Reversed and remanded with instructions to enter judgment for OR-OSHA; award of attorney fees reversed.

 It is unclear whether the employees’ refusal to talk to OR-OSHA without Ripka present was a direct result of pressure from petitioner. Ripka testified that, at the beginning of the investigation, he informed petitioner’s employees that petitioner had asked him to be present during all OR-OSHA interviews of petitioner’s employees, and that he himself wanted to be present during their interviews, but that it was their “free choice.”

 ORS 654.067(4) provides:
“A representative of the employer and a representative authorized by the employees of the employer shall be given an opportunity to accompany the director during the inspection of any place of employment for the purpose of aiding such inspection. Where there is not an employee representative, or the employee representative is not an employee of the employer, the director should consult with a reasonable number of employees concerning matters of safety and health in the place of employment.”

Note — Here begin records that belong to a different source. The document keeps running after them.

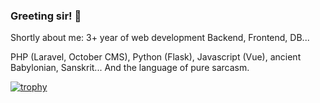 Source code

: ### Greeting sir! 👋
Shortly about me:
3+ year of web development Backend, Frontend, DB... 

PHP (Laravel, October CMS), Python (Flask), Javascript (Vue), ancient Babylonian, Sanskrit... And the language of pure sarcasm.


[![trophy](https://github-profile-trophy.vercel.app/?username=RobertMatkulcik&theme=onedark)](https://github.com/ryo-ma/github-profile-trophy)

<!--
**RobertMatkulcik/RobertMatkulcik** is a ✨ _special_ ✨ repository because its `README.md` (this file) appears on your GitHub profile.

Here are some ideas to get you started:

- 🔭 I’m currently working on ...
- 🌱 I’m currently learning ...
- 👯 I’m looking to collaborate on ...
- 🤔 I’m looking for help with ...
- 💬 Ask me about ...
- 📫 How to reach me: ...
- 😄 Pronouns: ...
- ⚡ Fun fact: ...
-->
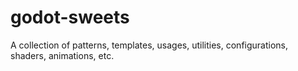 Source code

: # godot-sweets
A collection of patterns, templates, usages, utilities, configurations, shaders, animations, etc.
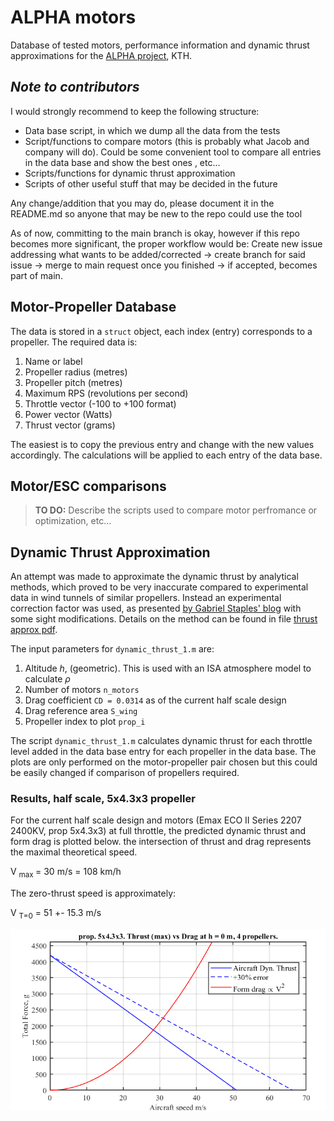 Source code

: # ALPHA motors 
Database of tested motors, performance information and dynamic thrust approximations for the [ALPHA project](https://www.kthaero.com/alpha), KTH.

## *Note to contributors*

I would strongly recommend to keep the following structure:

- Data base script, in which we dump all the data from the tests
- Script/functions to compare motors (this is probably what Jacob and company will do). Could be some convenient tool to compare all entries in the data base and show the best ones , etc...
- Scripts/functions for dynamic thrust approximation 
- Scripts of other useful stuff that may be decided in the future

Any change/addition that you may do, please document it in the README.md so anyone that may be new to the repo could use the tool

As of now, committing to the main branch is okay,  however if this repo becomes more significant, the proper workflow would be: Create new issue addressing what wants to be added/corrected -> create branch for said issue -> merge to main request once you finished -> if accepted, becomes part of main.

## Motor-Propeller Database

The data is stored in a `struct` object, each index (entry) corresponds to a propeller. The required data is:

1. Name or label
2. Propeller radius (metres)
3. Propeller pitch (metres)
4. Maximum RPS (revolutions per second)
5. Throttle vector (-100 to +100 format)
6. Power vector (Watts)
7. Thrust vector (grams)

The easiest is to copy the previous entry and change with the new values accordingly. The calculations will be applied to each entry of the data base.

## Motor/ESC comparisons

> **TO DO:** Describe the scripts used to compare motor perfromance or optimization, etc...

## Dynamic Thrust Approximation

An attempt was made to approximate the dynamic thrust by analytical methods, which proved to be very inaccurate compared to experimental data in wind tunnels of similar propellers. Instead an experimental correction factor was used, as presented [by Gabriel Staples' blog](https://www.flitetest.com/articles/propeller-static-dynamic-thrust-calculation) with some sight modifications. Details on the method can be found in file [thrust approx pdf](thrust_approx.pdf).

The input parameters for `dynamic_thrust_1.m` are:

1. Altitude $h$, (geometric). This is used with an ISA atmosphere model to calculate $\rho$
2. Number of motors `n_motors`
3. Drag coefficient `CD = 0.0314` as of the current half scale design
4. Drag reference area `S_wing`
5. Propeller index to plot `prop_i`

The script `dynamic_thrust_1.m` calculates dynamic thrust for each throttle level added in the data base entry for each propeller in the data base. The plots are only performed on the motor-propeller pair chosen but this could be easily changed if comparison of propellers required.

### Results, half scale, 5x4.3x3 propeller

For the current half scale design and motors (Emax ECO II Series 2207 2400KV, prop 5x4.3x3) at full throttle, the predicted dynamic thrust and form drag is plotted below. the intersection of thrust and drag represents the maximal theoretical speed.

V <sub> max </sub> = 30 m/s = 108 km/h

The zero-thrust speed is approximately:

V <sub>T=0</sub> = 51 +- 15.3 m/s

![thrust vs drag](images/dynamic_thrust.png)
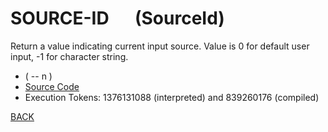 # SOURCE-ID &emsp; (SourceId)
Return a value indicating current input source. Value is 0 for default user input, -1 for character string.
* ( -- n )
* [Source Code](../words/core_ext/SourceId.cs)
* Execution Tokens: 1376131088 (interpreted) and 839260176 (compiled)


[BACK](builtins.md#SourceId)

“6 Defendant argues, finally, that employees have the right to determine whether to have an employer representative present for an interview. Nothing in the statute supports that argument, and we reject it.” Id. at 527-28 (emphasis added).

 ORS 654.130(1) provides:
“The Director of the Department of Consumer and Business Services or the Workers’ Compensation Board, or the authorized representative or desig-nee of the director or the board before whom testimony is to be given or produced, in case of the refusal of any witness to attend or testify or produce any papers as required by subpoena, may report to the circuit court in the county in which the inquiry, investigation, hearing or other proceeding is pending, by petitioner setting forth that due notice has been given of the time and place of attendance of the witness, or the production of the papers, and that the witness has been subpoenaed in the manner prescribed and that the witness has failed *102and refused to attend or produce the papers required by the subpoena or has refused to answer questions propounded to the witness in the course of such proceeding, and ask an order of the court to compel the witness to attend and testify or produce said papers.”